Records provided.
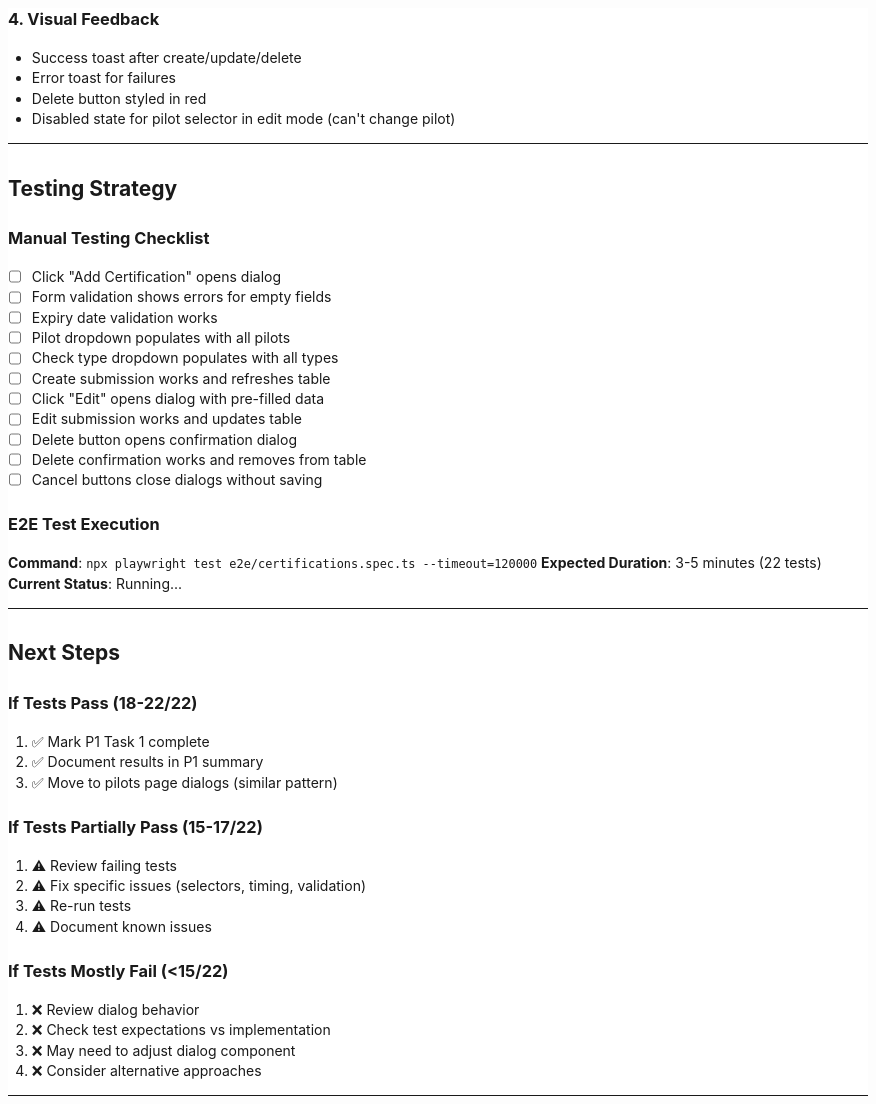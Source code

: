 ### 4. Visual Feedback
- Success toast after create/update/delete
- Error toast for failures
- Delete button styled in red
- Disabled state for pilot selector in edit mode (can't change pilot)

---

## Testing Strategy

### Manual Testing Checklist
- [ ] Click "Add Certification" opens dialog
- [ ] Form validation shows errors for empty fields
- [ ] Expiry date validation works
- [ ] Pilot dropdown populates with all pilots
- [ ] Check type dropdown populates with all types
- [ ] Create submission works and refreshes table
- [ ] Click "Edit" opens dialog with pre-filled data
- [ ] Edit submission works and updates table
- [ ] Delete button opens confirmation dialog
- [ ] Delete confirmation works and removes from table
- [ ] Cancel buttons close dialogs without saving

### E2E Test Execution
**Command**: `npx playwright test e2e/certifications.spec.ts --timeout=120000`
**Expected Duration**: 3-5 minutes (22 tests)
**Current Status**: Running...

---

## Next Steps

### If Tests Pass (18-22/22)
1. ✅ Mark P1 Task 1 complete
2. ✅ Document results in P1 summary
3. ✅ Move to pilots page dialogs (similar pattern)

### If Tests Partially Pass (15-17/22)
1. ⚠️ Review failing tests
2. ⚠️ Fix specific issues (selectors, timing, validation)
3. ⚠️ Re-run tests
4. ⚠️ Document known issues

### If Tests Mostly Fail (<15/22)
1. ❌ Review dialog behavior
2. ❌ Check test expectations vs implementation
3. ❌ May need to adjust dialog component
4. ❌ Consider alternative approaches

---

Directions for this task. Take the listing above and restate it word for word, without its pictures.

Solution to the exercise.
Source code

: ### 4. Visual Feedback
- Success toast after create/update/delete
- Error toast for failures
- Delete button styled in red
- Disabled state for pilot selector in edit mode (can't change pilot)

---

## Testing Strategy

### Manual Testing Checklist
- [ ] Click "Add Certification" opens dialog
- [ ] Form validation shows errors for empty fields
- [ ] Expiry date validation works
- [ ] Pilot dropdown populates with all pilots
- [ ] Check type dropdown populates with all types
- [ ] Create submission works and refreshes table
- [ ] Click "Edit" opens dialog with pre-filled data
- [ ] Edit submission works and updates table
- [ ] Delete button opens confirmation dialog
- [ ] Delete confirmation works and removes from table
- [ ] Cancel buttons close dialogs without saving

### E2E Test Execution
**Command**: `npx playwright test e2e/certifications.spec.ts --timeout=120000`
**Expected Duration**: 3-5 minutes (22 tests)
**Current Status**: Running...

---

## Next Steps

### If Tests Pass (18-22/22)
1. ✅ Mark P1 Task 1 complete
2. ✅ Document results in P1 summary
3. ✅ Move to pilots page dialogs (similar pattern)

### If Tests Partially Pass (15-17/22)
1. ⚠️ Review failing tests
2. ⚠️ Fix specific issues (selectors, timing, validation)
3. ⚠️ Re-run tests
4. ⚠️ Document known issues

### If Tests Mostly Fail (<15/22)
1. ❌ Review dialog behavior
2. ❌ Check test expectations vs implementation
3. ❌ May need to adjust dialog component
4. ❌ Consider alternative approaches

---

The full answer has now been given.